Where a picture appears in the data below, exclude it; restate everything else word for word.

◆ ◆ ◆

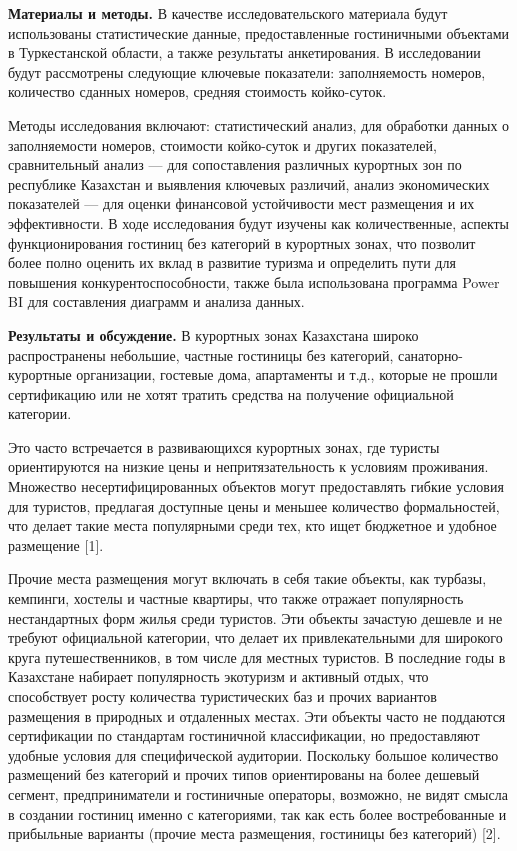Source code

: {\bfseries Материалы и методы.} В качестве исследовательского материала
будут использованы статистические данные, предоставленные гостиничными
объектами в Туркестанской области, а также результаты анкетирования. В
исследовании будут рассмотрены следующие ключевые показатели:
заполняемость номеров, количество сданных номеров, средняя стоимость
койко-суток.

Методы исследования включают: статистический анализ, для обработки
данных о заполняемости номеров, стоимости койко-суток и других
показателей, сравнительный анализ --- для сопоставления различных
курортных зон по республике Казахстан и выявления ключевых различий,
анализ экономических показателей --- для оценки финансовой устойчивости
мест размещения и их эффективности. В ходе исследования будут изучены
как количественные, аспекты функционирования гостиниц без категорий в
курортных зонах, что позволит более полно оценить их вклад в развитие
туризма и определить пути для повышения конкурентоспособности, также
была использована программа Power BI для составления диаграмм и анализа
данных.

{\bfseries Результаты и обсуждение.} В курортных зонах Казахстана широко
распространены небольшие, частные гостиницы без категорий,
санаторно-курортные организации, гостевые дома, апартаменты и т.д.,
которые не прошли сертификацию или не хотят тратить средства на
получение официальной категории.

Это часто встречается в развивающихся курортных зонах, где туристы
ориентируются на низкие цены и непритязательность к условиям проживания.
Множество несертифицированных объектов могут предоставлять гибкие
условия для туристов, предлагая доступные цены и меньшее количество
формальностей, что делает такие места популярными среди тех, кто ищет
бюджетное и удобное размещение {[}1{]}.

Прочие места размещения могут включать в себя такие объекты, как
турбазы, кемпинги, хостелы и частные квартиры, что также отражает
популярность нестандартных форм жилья среди туристов. Эти объекты
зачастую дешевле и не требуют официальной категории, что делает их
привлекательными для широкого круга путешественников, в том числе для
местных туристов. В последние годы в Казахстане набирает популярность
экотуризм и активный отдых, что способствует росту количества
туристических баз и прочих вариантов размещения в природных и отдаленных
местах. Эти объекты часто не поддаются сертификации по стандартам
гостиничной классификации, но предоставляют удобные условия для
специфической аудитории. Поскольку большое количество размещений без
категорий и прочих типов ориентированы на более дешевый сегмент,
предприниматели и гостиничные операторы, возможно, не видят смысла в
создании гостиниц именно с категориями, так как есть более
востребованные и прибыльные варианты (прочие места размещения, гостиницы
без категорий) {[}2{]}.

◆ ◆ ◆

* Result of the task *
Source code

: {\bfseries Материалы и методы.} В качестве исследовательского материала
будут использованы статистические данные, предоставленные гостиничными
объектами в Туркестанской области, а также результаты анкетирования. В
исследовании будут рассмотрены следующие ключевые показатели:
заполняемость номеров, количество сданных номеров, средняя стоимость
койко-суток.

Методы исследования включают: статистический анализ, для обработки
данных о заполняемости номеров, стоимости койко-суток и других
показателей, сравнительный анализ --- для сопоставления различных
курортных зон по республике Казахстан и выявления ключевых различий,
анализ экономических показателей --- для оценки финансовой устойчивости
мест размещения и их эффективности. В ходе исследования будут изучены
как количественные, аспекты функционирования гостиниц без категорий в
курортных зонах, что позволит более полно оценить их вклад в развитие
туризма и определить пути для повышения конкурентоспособности, также
была использована программа Power BI для составления диаграмм и анализа
данных.

{\bfseries Результаты и обсуждение.} В курортных зонах Казахстана широко
распространены небольшие, частные гостиницы без категорий,
санаторно-курортные организации, гостевые дома, апартаменты и т.д.,
которые не прошли сертификацию или не хотят тратить средства на
получение официальной категории.

Это часто встречается в развивающихся курортных зонах, где туристы
ориентируются на низкие цены и непритязательность к условиям проживания.
Множество несертифицированных объектов могут предоставлять гибкие
условия для туристов, предлагая доступные цены и меньшее количество
формальностей, что делает такие места популярными среди тех, кто ищет
бюджетное и удобное размещение {[}1{]}.

Прочие места размещения могут включать в себя такие объекты, как
турбазы, кемпинги, хостелы и частные квартиры, что также отражает
популярность нестандартных форм жилья среди туристов. Эти объекты
зачастую дешевле и не требуют официальной категории, что делает их
привлекательными для широкого круга путешественников, в том числе для
местных туристов. В последние годы в Казахстане набирает популярность
экотуризм и активный отдых, что способствует росту количества
туристических баз и прочих вариантов размещения в природных и отдаленных
местах. Эти объекты часто не поддаются сертификации по стандартам
гостиничной классификации, но предоставляют удобные условия для
специфической аудитории. Поскольку большое количество размещений без
категорий и прочих типов ориентированы на более дешевый сегмент,
предприниматели и гостиничные операторы, возможно, не видят смысла в
создании гостиниц именно с категориями, так как есть более
востребованные и прибыльные варианты (прочие места размещения, гостиницы
без категорий) {[}2{]}.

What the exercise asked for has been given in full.